__Your assignment__. In the listing below, find the line that contains "- The metric" and the line that contains "- $w_i$ is a". Quote both and every line between them, exactly, and nothing more.

__Records to use__.
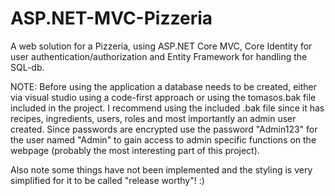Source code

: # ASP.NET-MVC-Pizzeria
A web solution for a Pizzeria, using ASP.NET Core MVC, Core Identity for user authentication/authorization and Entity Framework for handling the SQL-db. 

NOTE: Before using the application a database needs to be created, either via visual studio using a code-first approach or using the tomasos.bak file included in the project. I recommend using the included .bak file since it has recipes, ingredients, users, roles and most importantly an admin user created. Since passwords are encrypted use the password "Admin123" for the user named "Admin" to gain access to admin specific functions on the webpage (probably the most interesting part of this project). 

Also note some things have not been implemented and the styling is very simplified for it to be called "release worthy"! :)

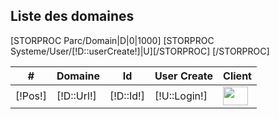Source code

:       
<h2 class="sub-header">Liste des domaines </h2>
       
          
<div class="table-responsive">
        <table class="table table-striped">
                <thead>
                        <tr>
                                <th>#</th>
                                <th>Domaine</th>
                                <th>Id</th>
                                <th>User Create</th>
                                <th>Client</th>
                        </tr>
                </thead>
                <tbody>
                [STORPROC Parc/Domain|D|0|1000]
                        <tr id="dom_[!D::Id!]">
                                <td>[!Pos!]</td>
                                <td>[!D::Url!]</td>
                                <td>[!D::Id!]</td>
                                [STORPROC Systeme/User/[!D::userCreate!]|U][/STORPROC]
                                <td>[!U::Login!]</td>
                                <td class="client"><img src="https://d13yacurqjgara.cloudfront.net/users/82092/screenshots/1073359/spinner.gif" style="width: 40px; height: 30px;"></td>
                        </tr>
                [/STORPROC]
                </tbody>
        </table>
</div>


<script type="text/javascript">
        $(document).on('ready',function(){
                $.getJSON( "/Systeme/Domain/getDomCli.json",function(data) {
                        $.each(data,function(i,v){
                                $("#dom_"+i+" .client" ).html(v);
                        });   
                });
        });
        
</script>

---

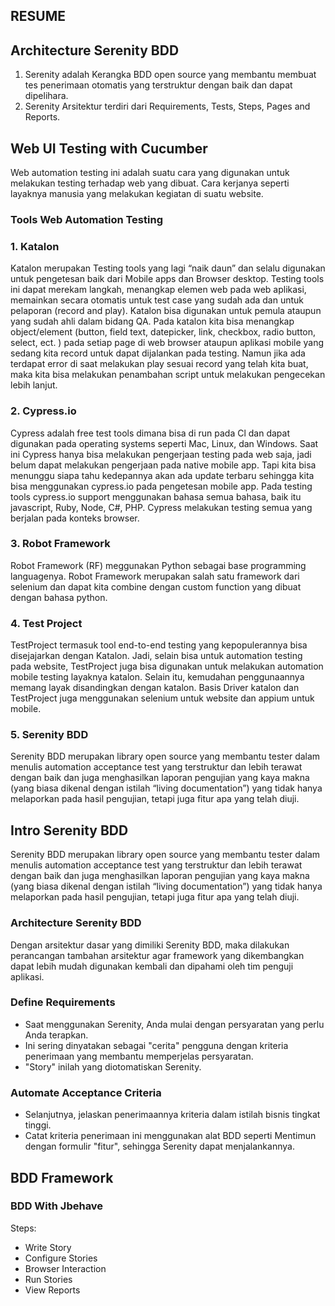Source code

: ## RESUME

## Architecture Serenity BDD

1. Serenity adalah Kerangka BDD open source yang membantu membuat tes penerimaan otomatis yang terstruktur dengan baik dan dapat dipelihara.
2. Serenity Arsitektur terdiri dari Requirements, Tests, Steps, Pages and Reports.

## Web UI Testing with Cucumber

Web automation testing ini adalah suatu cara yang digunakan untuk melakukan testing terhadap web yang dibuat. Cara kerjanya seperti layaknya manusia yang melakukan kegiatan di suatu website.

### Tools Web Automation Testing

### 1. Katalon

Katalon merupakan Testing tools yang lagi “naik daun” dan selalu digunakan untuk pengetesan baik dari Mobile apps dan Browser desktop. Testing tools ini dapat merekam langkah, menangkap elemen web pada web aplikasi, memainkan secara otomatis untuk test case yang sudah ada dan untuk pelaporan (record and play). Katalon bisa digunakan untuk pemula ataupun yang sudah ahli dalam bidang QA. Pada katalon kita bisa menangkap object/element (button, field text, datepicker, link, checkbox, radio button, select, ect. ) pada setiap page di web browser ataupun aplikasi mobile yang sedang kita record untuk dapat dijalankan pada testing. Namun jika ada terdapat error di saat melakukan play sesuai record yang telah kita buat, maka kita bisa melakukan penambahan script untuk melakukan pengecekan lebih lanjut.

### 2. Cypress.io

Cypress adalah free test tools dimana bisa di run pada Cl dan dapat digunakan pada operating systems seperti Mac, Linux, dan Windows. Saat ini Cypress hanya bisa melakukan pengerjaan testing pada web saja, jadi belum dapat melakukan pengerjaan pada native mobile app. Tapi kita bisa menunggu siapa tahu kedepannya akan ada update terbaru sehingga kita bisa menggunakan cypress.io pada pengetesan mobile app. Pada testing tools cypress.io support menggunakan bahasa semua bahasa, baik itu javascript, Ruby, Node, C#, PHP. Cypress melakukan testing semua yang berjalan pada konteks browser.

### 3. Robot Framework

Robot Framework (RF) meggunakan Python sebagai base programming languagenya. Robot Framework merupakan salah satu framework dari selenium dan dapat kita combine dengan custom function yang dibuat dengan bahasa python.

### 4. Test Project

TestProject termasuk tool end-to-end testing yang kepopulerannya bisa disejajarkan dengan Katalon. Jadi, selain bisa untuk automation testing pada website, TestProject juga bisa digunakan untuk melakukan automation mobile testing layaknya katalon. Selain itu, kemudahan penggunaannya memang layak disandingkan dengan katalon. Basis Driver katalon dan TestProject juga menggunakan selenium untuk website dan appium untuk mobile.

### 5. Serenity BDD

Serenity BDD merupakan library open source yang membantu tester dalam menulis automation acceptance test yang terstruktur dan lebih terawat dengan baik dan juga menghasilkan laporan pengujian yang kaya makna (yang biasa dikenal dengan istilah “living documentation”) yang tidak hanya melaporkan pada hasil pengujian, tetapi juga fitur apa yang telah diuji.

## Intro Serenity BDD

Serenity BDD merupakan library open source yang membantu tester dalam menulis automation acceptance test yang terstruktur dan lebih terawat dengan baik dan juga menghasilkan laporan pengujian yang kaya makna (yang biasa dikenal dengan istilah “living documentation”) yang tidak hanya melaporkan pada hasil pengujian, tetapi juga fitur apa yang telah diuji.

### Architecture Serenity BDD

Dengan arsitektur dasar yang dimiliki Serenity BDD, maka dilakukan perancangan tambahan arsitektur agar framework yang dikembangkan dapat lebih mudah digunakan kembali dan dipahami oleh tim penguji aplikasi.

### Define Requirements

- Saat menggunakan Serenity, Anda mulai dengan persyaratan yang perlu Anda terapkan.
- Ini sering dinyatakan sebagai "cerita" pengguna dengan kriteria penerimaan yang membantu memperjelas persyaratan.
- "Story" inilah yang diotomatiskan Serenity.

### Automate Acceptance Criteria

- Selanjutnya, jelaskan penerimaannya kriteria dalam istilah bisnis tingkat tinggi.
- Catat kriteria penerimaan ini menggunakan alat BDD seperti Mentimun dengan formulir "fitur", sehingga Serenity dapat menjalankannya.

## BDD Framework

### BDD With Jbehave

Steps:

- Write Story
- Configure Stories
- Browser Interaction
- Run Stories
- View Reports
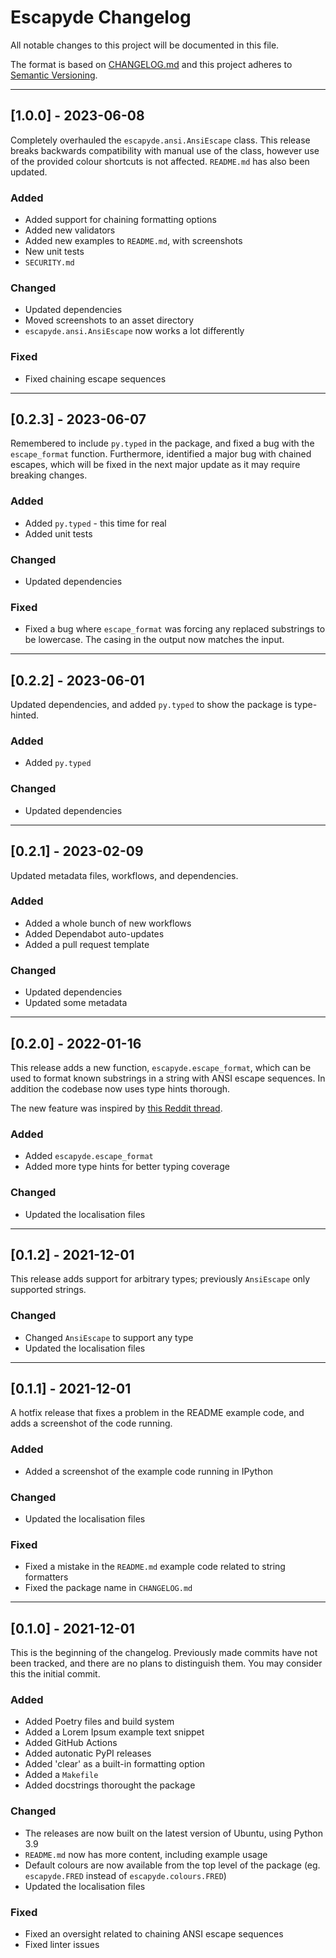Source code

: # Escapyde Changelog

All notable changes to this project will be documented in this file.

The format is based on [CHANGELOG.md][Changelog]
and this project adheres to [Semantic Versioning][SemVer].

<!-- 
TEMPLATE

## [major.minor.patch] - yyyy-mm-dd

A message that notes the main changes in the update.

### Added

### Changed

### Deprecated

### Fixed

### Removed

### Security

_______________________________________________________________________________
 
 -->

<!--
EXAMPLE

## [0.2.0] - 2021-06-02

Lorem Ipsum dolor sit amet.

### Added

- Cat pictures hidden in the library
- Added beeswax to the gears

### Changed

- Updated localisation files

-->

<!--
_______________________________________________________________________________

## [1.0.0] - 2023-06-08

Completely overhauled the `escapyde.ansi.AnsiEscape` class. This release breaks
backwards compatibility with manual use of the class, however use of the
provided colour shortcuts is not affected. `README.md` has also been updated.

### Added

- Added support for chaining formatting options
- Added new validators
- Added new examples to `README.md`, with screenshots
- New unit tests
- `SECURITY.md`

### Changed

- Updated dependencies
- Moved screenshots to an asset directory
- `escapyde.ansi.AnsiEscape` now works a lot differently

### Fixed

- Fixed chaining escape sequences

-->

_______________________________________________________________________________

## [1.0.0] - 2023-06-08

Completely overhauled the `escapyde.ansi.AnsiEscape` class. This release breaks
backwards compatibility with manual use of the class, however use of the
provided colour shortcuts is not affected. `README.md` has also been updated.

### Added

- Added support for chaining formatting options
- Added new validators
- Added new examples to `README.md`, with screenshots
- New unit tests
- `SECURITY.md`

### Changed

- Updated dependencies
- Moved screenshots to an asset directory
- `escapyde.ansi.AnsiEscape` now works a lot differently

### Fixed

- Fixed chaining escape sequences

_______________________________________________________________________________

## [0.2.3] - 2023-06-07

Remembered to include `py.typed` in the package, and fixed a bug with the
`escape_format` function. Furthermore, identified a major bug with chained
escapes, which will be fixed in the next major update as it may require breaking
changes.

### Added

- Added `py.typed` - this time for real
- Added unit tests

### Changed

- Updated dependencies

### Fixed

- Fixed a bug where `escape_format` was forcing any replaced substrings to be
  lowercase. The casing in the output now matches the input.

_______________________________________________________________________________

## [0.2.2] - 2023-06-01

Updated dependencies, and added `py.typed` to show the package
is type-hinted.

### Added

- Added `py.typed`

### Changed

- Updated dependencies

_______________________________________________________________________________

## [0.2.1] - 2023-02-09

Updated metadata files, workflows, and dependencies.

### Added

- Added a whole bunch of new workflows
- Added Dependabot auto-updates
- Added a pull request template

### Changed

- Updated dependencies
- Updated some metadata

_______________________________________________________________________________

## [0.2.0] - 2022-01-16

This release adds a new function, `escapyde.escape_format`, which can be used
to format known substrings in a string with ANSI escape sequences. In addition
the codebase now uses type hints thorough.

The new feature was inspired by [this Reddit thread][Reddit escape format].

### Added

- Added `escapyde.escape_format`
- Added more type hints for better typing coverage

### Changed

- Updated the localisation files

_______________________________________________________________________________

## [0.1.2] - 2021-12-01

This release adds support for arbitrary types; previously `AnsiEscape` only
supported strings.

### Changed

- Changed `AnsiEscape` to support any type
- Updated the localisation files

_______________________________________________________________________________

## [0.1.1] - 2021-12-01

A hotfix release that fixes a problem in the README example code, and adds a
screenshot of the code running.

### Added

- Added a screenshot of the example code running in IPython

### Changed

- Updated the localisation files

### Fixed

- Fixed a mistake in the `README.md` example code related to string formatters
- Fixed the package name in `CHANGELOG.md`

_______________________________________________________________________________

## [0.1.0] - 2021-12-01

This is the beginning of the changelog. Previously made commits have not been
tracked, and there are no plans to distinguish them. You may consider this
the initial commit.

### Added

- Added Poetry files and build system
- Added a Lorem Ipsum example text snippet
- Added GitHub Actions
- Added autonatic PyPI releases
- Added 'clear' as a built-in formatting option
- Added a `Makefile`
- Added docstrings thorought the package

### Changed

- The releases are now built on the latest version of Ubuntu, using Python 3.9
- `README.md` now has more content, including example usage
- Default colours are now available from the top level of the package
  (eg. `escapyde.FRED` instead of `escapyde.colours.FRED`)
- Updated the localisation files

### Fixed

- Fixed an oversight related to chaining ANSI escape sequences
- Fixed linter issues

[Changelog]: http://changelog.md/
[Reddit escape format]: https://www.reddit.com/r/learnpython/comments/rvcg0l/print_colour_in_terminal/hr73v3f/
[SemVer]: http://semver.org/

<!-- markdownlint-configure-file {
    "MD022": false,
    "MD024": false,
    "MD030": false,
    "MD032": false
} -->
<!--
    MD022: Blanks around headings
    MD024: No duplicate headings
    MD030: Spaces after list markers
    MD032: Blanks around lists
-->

==

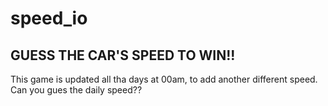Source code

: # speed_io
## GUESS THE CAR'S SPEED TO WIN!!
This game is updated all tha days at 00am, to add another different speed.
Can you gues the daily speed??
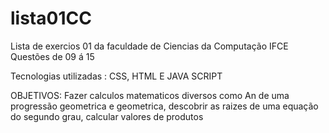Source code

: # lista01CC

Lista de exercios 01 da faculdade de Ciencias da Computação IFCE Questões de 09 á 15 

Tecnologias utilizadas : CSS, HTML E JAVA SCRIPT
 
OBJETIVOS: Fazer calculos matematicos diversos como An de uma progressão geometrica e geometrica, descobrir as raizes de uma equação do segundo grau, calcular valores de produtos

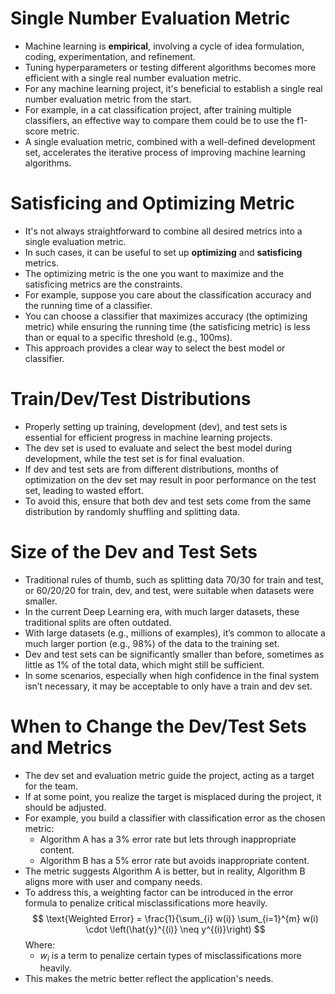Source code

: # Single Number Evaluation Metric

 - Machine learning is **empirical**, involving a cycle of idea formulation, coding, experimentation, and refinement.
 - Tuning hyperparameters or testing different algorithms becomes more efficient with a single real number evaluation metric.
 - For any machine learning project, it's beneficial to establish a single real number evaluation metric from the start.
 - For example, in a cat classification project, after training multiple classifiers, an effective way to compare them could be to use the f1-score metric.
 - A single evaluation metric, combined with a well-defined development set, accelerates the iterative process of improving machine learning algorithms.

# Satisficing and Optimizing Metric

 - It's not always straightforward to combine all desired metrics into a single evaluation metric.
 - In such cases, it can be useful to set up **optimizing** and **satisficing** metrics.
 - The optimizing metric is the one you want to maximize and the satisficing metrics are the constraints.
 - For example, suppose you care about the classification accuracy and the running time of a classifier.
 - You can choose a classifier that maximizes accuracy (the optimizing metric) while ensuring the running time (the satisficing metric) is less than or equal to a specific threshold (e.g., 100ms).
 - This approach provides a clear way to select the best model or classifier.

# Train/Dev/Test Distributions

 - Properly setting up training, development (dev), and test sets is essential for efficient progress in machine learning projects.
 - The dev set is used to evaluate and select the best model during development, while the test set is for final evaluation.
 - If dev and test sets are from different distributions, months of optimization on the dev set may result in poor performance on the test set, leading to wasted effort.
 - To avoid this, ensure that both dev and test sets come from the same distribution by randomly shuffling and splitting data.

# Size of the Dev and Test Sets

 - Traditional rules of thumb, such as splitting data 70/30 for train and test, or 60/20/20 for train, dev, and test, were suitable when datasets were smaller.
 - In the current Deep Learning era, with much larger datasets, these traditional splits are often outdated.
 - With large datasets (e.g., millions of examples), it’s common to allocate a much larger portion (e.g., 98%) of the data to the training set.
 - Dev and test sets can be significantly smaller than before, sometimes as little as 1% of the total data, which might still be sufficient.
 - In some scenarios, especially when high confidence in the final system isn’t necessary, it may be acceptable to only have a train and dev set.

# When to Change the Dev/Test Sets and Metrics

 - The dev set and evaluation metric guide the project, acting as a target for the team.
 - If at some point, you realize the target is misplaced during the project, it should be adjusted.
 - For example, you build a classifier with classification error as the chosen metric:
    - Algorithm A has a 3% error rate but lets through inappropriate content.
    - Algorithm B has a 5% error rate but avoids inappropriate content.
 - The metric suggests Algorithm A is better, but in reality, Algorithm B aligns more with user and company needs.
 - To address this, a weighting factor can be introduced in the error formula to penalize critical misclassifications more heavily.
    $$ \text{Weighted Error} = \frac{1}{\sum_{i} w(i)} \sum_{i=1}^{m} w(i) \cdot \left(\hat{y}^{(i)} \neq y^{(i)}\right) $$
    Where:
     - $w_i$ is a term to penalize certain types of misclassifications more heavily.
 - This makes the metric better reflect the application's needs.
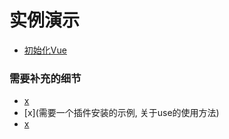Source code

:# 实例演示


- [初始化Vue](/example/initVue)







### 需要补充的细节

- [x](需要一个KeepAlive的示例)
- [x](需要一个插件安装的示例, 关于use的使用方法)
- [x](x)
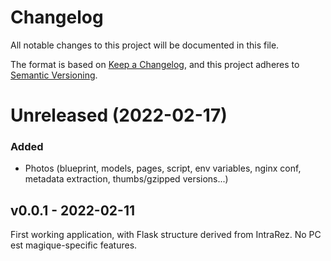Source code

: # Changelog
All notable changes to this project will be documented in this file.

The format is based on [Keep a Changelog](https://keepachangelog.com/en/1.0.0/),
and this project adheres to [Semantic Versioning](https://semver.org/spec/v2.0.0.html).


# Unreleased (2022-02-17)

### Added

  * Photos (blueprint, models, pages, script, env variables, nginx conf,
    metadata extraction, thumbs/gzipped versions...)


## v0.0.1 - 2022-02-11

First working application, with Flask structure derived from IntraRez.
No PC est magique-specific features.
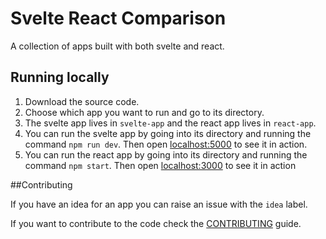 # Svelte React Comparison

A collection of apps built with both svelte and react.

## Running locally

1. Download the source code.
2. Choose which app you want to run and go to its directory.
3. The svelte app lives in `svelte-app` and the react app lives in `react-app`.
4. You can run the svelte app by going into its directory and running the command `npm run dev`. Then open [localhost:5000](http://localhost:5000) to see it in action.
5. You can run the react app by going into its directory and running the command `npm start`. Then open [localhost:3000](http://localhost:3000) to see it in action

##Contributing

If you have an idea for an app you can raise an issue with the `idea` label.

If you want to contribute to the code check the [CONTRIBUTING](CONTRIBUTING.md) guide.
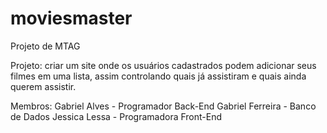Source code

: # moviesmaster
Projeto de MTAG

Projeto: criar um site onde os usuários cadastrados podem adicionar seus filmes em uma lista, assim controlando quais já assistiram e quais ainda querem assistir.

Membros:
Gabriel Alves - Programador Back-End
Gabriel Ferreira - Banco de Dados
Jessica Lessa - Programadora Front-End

__Response__.
 - The metric suggests Algorithm A is better, but in reality, Algorithm B aligns more with user and company needs.
 - To address this, a weighting factor can be introduced in the error formula to penalize critical misclassifications more heavily.
    $$ \text{Weighted Error} = \frac{1}{\sum_{i} w(i)} \sum_{i=1}^{m} w(i) \cdot \left(\hat{y}^{(i)} \neq y^{(i)}\right) $$
    Where:
     - $w_i$ is a term to penalize certain types of misclassifications more heavily.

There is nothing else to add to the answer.